In June, Newsom signed bill (SB 469) into law, giving the California Horse Racing Board the authority to suspend the horse-racing licenses of tracks following the spate of deaths at Santa Anita.
Triple Crown scandal brings more heat
The Times also reported last month that 2018 Triple Crown winner Justify tested positive for banned performance-enhancer scopolamine after winning the Santa Anita Derby that year and should have been disqualified from racing at the Kentucky Derby. A coverup by the California Horse Racing Board chaired by Justify’s owner Chuck Winner allowed the horse to avoid disqualification, according to the report. Winner sold Justify’s breeding rights for $60 million, according to The Times.

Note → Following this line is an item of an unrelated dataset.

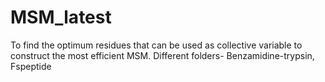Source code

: # MSM_latest
To find the optimum residues that can be used as collective variable to construct the most efficient MSM.
Different folders- Benzamidine-trypsin, Fspeptide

Famed trainer’s role in scandal
Hall of Fame trainer Bob Baffert’s lawyer argued that Justify’s positive test was a result of “environmental contamination” due to the consumption of jimson weed in his feed. Dr. Rick Sams, who ran the drug lab for the Kentucky Horse Racing Commission from 2011 to 2018, told The Times after looking at records that the amount of scopolamine in Justify’s system — 300 milligrams — indicated doping. “I think it has to come from intentional intervention,” Sams said.

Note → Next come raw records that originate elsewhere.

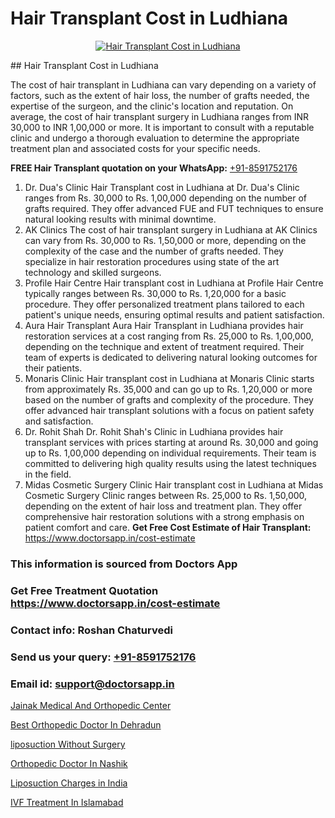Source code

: # Hair Transplant Cost in Ludhiana

<p align="center">
  <a href="https://doctorsapp.co.in/uploads/treatment_image/Finding%20the%20best%20hair%20clinic.jpg">
    <img src="https://doctorsapp.co.in/treatment/hair-transplant" alt="Hair Transplant Cost in Ludhiana">
  </a>
</p>
## Hair Transplant Cost in Ludhiana

The cost of hair transplant in Ludhiana can vary depending on a variety of factors, such as the extent of hair loss, the number of grafts needed, the expertise of the surgeon, and the clinic's location and reputation. On average, the cost of hair transplant surgery in Ludhiana ranges from INR 30,000 to INR 1,00,000 or more. It is important to consult with a reputable clinic and undergo a thorough evaluation to determine the appropriate treatment plan and associated costs for your specific needs.

**FREE Hair Transplant quotation on your WhatsApp:**  [+91-8591752176](https://api.whatsapp.com/send?phone=8591752176)

1) Dr. Dua's Clinic   Hair Transplant cost in Ludhiana at Dr. Dua's Clinic ranges from Rs. 30,000 to Rs. 1,00,000 depending on the number of grafts required. They offer advanced FUE and FUT techniques to ensure natural looking results with minimal downtime.
2) AK Clinics   The cost of hair transplant surgery in Ludhiana at AK Clinics can vary from Rs. 30,000 to Rs. 1,50,000 or more, depending on the complexity of the case and the number of grafts needed. They specialize in hair restoration procedures using state of the art technology and skilled surgeons.
3) Profile Hair Centre   Hair transplant cost in Ludhiana at Profile Hair Centre typically ranges between Rs. 30,000 to Rs. 1,20,000 for a basic procedure. They offer personalized treatment plans tailored to each patient's unique needs, ensuring optimal results and patient satisfaction.
4) Aura Hair Transplant   Aura Hair Transplant in Ludhiana provides hair restoration services at a cost ranging from Rs. 25,000 to Rs. 1,00,000, depending on the technique and extent of treatment required. Their team of experts is dedicated to delivering natural looking outcomes for their patients.
5) Monaris Clinic   Hair transplant cost in Ludhiana at Monaris Clinic starts from approximately Rs. 35,000 and can go up to Rs. 1,20,000 or more based on the number of grafts and complexity of the procedure. They offer advanced hair transplant solutions with a focus on patient safety and satisfaction.
6) Dr. Rohit Shah   Dr. Rohit Shah's Clinic in Ludhiana provides hair transplant services with prices starting at around Rs. 30,000 and going up to Rs. 1,00,000 depending on individual requirements. Their team is committed to delivering high quality results using the latest techniques in the field.
7) Midas Cosmetic Surgery Clinic   Hair transplant cost in Ludhiana at Midas Cosmetic Surgery Clinic ranges between Rs. 25,000 to Rs. 1,50,000, depending on the extent of hair loss and treatment plan. They offer comprehensive hair restoration solutions with a strong emphasis on patient comfort and care.
**Get Free Cost Estimate of Hair Transplant:** https://www.doctorsapp.in/cost-estimate

### This information is sourced from Doctors App 
### Get Free Treatment Quotation https://www.doctorsapp.in/cost-estimate
### Contact info: Roshan Chaturvedi 
### Send us your query: [+91-8591752176](https://api.whatsapp.com/send?phone=8591752176) 
### Email id: support@doctorsapp.in

[Jainak Medical And Orthopedic Center](https://www.linkedin.com/pulse/jainak-medical-orthopedic-center-knee-replacement-treatment-lsale?trackingId=sGvF6%2FmwnFSTCd%2FoD%2BRsDw%3D%3D&lipi=urn%3Ali%3Apage%3Ad_flagship3_company_admin%3B%2FMzkEXxJRqGf2zEVBOlEsA%3D%3D)

[Best Orthopedic Doctor In Dehradun](https://www.linkedin.com/pulse/best-orthopedic-doctor-dehradun-doctorsapp-khulna-i7hhe?trackingId=Piz%2B96U32rf0DYTgBcsP%2Bg%3D%3D&lipi=urn%3Ali%3Apage%3Ad_flagship3_company_admin%3BEfzsr1%2BmQ6eR1XkJR7MU1A%3D%3D)

[liposuction Without Surgery](https://medium.com/@kushalrao10/liposuction-without-surgery-545c8826b506)

[Orthopedic Doctor In Nashik](https://medium.com/@kushalrao10/orthopedic-doctor-in-nashik-d10e05736949)

[Liposuction Charges in India](https://doctors-apps.github.io/doctorsapp/liposuction-charges-in-india)

[IVF Treatment In Islamabad](https://doctors-apps.github.io/doctorsapp/ivf-treatment-in-islamabad)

Board exonerated Baffert in horse deaths
The California Horse Racing Board exonerated Baffert in 2013 after seven of his horses died at Inglewood’s Hollywood Park over the course of 16 months. Baffert was found to have administered thyroid hormone thyroxine to his horses despite there being no evidence of hypothyroidism in the the horses that received the treatment. The board acknowledged the use of the drug by Baffert, but determined that he had not broken any rules.
Not just in California
Horse racing is under increased scrutiny nationwide as more attention is being paid to the spate of horse deaths. Belmont Park in New York, home to the third leg of the Triple Crown, drew attention when its death toll for 2019 increased to 25 with three deaths in the first two days of its fall season that started Sept. 6. Since then, five more horses have died at Belmont and four others at different New York tracks, according to the New York State Gaming Commission.
Newsom’s stern warning
Newsom cited the increased awareness of the fatalities that have always plagued the sport as influencing his stance. “The more you realize what’s really going on, the more intolerant you become of certain behaviors,” Newsom said. “If you don’t reform yourself, you’re going to get run over, and others are going to reform for you in ways that you don’t like.”